REQUIRED WORK: Copy each line containing "back" from the listing below.
━━ SUPPLIED RECORDS ━━
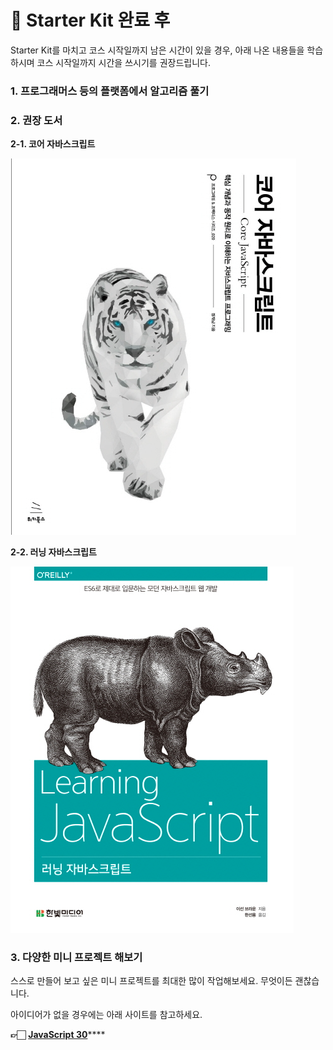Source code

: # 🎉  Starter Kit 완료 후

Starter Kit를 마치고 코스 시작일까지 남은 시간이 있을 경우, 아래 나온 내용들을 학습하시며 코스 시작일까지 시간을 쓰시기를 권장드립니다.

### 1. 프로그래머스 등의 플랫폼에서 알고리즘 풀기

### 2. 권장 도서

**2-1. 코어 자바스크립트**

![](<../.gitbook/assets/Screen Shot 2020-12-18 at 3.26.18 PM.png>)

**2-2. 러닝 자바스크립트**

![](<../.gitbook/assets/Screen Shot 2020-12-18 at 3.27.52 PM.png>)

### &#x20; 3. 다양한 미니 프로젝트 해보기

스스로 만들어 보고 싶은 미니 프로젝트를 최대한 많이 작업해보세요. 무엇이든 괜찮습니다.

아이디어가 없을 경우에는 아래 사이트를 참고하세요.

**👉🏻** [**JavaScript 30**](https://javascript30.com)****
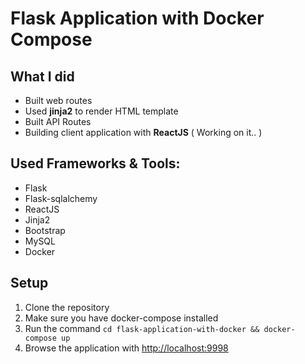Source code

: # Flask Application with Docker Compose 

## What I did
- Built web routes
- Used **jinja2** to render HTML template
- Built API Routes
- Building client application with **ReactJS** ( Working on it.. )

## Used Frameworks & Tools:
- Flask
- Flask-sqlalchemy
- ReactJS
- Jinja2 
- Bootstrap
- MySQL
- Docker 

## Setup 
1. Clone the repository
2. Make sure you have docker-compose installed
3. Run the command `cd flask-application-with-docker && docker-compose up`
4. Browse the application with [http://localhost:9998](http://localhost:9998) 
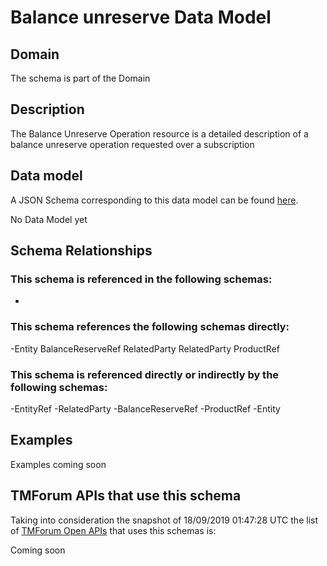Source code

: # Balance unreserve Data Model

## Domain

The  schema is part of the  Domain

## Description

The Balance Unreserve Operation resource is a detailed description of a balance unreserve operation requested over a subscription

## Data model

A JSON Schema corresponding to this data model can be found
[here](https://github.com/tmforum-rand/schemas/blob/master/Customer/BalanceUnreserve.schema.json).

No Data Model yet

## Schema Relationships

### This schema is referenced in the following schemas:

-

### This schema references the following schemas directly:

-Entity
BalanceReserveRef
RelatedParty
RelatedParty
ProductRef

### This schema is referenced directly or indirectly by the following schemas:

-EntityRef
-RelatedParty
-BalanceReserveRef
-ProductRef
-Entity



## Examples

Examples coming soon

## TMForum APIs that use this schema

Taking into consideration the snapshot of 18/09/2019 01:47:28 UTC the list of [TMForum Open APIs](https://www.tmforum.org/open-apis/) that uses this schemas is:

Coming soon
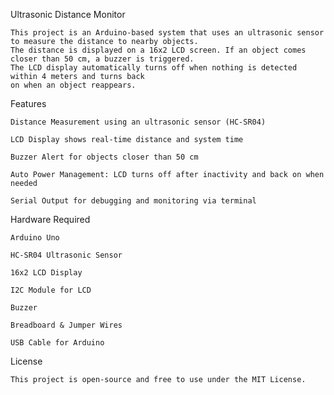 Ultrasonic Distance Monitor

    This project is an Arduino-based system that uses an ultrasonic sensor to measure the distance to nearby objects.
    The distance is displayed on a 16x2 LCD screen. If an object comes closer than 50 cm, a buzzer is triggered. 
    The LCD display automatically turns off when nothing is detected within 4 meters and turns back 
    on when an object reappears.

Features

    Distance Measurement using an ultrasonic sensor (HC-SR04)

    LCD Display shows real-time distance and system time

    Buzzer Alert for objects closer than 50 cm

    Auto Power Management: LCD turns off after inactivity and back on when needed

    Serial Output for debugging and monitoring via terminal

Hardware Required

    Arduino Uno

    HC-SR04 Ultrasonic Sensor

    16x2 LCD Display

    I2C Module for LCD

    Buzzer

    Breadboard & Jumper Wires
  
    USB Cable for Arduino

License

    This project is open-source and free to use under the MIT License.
━━━
RESPONSE:
    The LCD display automatically turns off when nothing is detected within 4 meters and turns back 
    Auto Power Management: LCD turns off after inactivity and back on when needed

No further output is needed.